"We all tend to hang out from time to time in places that others wouldn't want to be seen in, and which if anyone ever found out, would leave us highly embarrassed.
Embarrassment is enough to make one person laugh, another cry and another lock themselves away in a room for six months before daring to show their face again. Whether you be the parent in a crowded lift who puts the blame on your five-year-old girl for your fart or the six-foot-tall guy who dare not admit to having seen 'The sound of Music' ten times as a seventeen-year-old, we have all experienced such moments of monumental cringe at one time or another. And yet, we can learn 'to live with' our embarassment if we so chose; not 'like it', but 'live with it!'
There have been so many occasions in later life that might have caused me embarassment at the time, had I not practised many years earlier 'how to live with my embarrassment without it making me blush.'
When I was young I had a weak bladder and wet the bed most nights. This wasn't the nicest of experiences for my two younger sisters, as coming from a large family with fewer beds than occupants, the three of us shared a bed until I was ten. My next source of acute embarrassment came in my teens when four friends and I, as a dare, decided to streak naked across a field which was visible from the main road. We all disrobed and set off laughing loudly. An older, courting couple approached from the opposite direction and seeing them before me, my four friends hid down in the long grass, leaving me to run past them in my birthday suit.
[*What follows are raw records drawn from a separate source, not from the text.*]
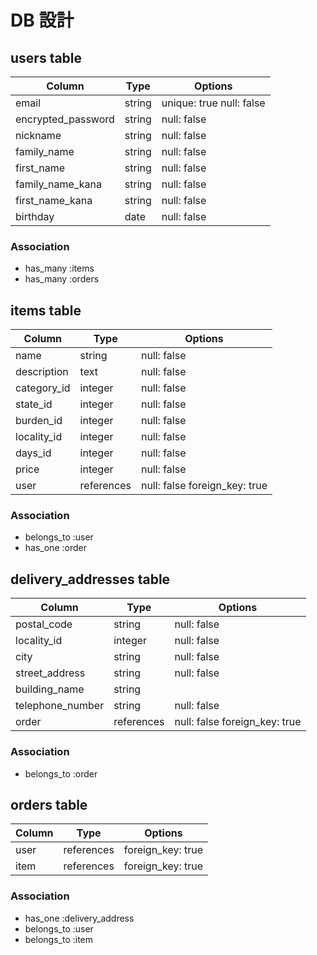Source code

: # DB 設計

## users table

| Column             | Type                | Options                 |
|--------------------|---------------------|-------------------------|
| email              | string              | unique: true null: false            |
| encrypted_password | string              | null: false             |
| nickname           | string              | null: false             |
| family_name        | string              | null: false             |
| first_name         | string              | null: false             |
| family_name_kana   | string              | null: false             |
| first_name_kana    | string              | null: false             |
| birthday           | date                | null: false             |

### Association
- has_many :items
- has_many :orders

## items table

| Column             | Type                | Options                 |
|--------------------|---------------------|-------------------------|
| name               | string              | null: false             |
| description        | text                | null: false             |
| category_id        | integer             | null: false             |
| state_id           | integer             | null: false             |
| burden_id          | integer             | null: false             |
| locality_id        | integer             | null: false             |
| days_id            | integer             | null: false             |
| price              | integer             | null: false             |
| user               | references          | null: false foreign_key: true            |

### Association
- belongs_to :user
- has_one :order

## delivery_addresses table

| Column             | Type                | Options                 |
|--------------------|---------------------|-------------------------|
| postal_code        | string              | null: false             |
| locality_id        | integer             | null: false             |
| city               | string              | null: false             |
| street_address     | string              | null: false             |
| building_name      | string              |                         |
| telephone_number   | string              | null: false             |
| order              | references          | null: false foreign_key: true            |

### Association
- belongs_to :order


## orders table

| Column             | Type                | Options                 |
|--------------------|---------------------|-------------------------|
| user               | references             | foreign_key: true                      |
| item               | references             | foreign_key: true                      |

### Association
- has_one :delivery_address
- belongs_to :user
- belongs_to :item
Have you ever been in the company of an ex girl friend or wife and their new partner. There is a moment when the eyes of the two men first meet and you feel smug knowing that you were there first, he feels highly uncomfortable knowing the same while she is feeling the most embarrassed of all as she mentally pictures both of you on the lavatory.
My first wife who was very concerned with image, frequently felt embarrassed by what I might say at parties and she had this annoying habit of apologising for my words even before I'd put my foot in it.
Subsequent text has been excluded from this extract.